▶ **STUDY MATERIAL**
= = = = =

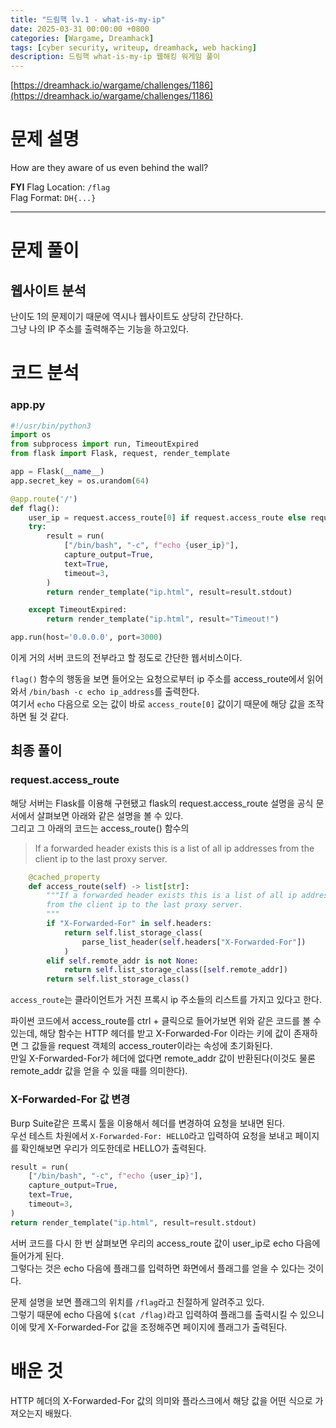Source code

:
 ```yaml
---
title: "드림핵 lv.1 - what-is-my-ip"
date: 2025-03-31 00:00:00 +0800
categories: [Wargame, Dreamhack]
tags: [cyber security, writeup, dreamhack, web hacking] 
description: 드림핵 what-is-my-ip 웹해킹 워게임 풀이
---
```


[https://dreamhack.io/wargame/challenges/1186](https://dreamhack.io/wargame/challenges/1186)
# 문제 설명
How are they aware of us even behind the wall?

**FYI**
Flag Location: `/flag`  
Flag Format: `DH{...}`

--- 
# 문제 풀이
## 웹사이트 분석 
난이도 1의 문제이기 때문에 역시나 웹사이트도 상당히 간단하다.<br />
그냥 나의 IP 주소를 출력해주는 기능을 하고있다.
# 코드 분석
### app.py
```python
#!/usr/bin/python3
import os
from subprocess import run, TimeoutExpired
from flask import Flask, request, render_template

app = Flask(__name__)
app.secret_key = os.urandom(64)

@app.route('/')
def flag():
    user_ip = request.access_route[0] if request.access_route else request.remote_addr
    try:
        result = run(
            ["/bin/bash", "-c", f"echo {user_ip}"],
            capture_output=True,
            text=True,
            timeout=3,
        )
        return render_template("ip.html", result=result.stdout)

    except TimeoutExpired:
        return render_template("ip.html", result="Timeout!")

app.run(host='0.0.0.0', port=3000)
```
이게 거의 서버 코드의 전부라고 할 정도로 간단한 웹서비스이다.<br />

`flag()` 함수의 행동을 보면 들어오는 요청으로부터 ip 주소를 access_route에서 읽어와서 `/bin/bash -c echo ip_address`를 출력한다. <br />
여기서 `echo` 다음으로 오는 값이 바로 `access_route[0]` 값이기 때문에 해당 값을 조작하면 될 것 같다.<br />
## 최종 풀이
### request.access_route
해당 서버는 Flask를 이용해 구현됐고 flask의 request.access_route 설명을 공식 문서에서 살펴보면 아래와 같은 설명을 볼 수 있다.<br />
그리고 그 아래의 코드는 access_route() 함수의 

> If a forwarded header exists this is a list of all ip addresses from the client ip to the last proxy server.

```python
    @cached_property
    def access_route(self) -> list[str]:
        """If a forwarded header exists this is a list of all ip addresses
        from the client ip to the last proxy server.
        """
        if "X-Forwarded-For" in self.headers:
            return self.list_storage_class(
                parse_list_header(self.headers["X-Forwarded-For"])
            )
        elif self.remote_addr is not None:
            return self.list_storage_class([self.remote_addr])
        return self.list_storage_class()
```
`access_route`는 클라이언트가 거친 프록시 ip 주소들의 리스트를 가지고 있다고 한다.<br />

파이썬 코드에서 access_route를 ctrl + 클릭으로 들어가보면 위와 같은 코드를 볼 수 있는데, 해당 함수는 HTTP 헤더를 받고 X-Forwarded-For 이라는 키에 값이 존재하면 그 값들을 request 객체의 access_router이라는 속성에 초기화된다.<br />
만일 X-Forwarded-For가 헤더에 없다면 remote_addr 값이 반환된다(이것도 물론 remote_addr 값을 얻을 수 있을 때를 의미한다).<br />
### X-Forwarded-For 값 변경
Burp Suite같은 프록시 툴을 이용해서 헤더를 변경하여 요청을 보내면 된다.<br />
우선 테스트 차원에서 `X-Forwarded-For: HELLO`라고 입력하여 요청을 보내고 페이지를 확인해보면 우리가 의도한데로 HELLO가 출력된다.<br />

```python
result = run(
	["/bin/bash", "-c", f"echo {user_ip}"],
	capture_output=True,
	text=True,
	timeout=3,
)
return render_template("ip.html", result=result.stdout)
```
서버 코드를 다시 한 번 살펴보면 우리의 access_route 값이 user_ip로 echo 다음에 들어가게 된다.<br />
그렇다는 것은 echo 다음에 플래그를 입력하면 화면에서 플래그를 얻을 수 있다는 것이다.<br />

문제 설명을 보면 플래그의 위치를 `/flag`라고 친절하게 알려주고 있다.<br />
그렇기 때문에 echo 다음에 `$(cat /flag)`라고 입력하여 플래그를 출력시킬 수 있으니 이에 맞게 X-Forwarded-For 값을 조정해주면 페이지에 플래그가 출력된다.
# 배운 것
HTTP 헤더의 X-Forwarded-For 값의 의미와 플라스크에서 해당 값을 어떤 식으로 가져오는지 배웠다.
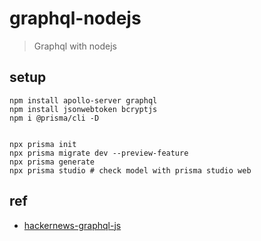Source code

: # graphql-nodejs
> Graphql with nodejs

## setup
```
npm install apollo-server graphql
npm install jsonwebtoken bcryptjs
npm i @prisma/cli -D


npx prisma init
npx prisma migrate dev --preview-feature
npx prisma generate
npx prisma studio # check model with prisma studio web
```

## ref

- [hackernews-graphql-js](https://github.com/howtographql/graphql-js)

= = = = =

▶ **WHAT IS BEING ASKED**
Find every line of the data that includes the string "headers". Copy each of those lines.

▶ **SOLVED EXERCISE**
        if "X-Forwarded-For" in self.headers:
                parse_list_header(self.headers["X-Forwarded-For"])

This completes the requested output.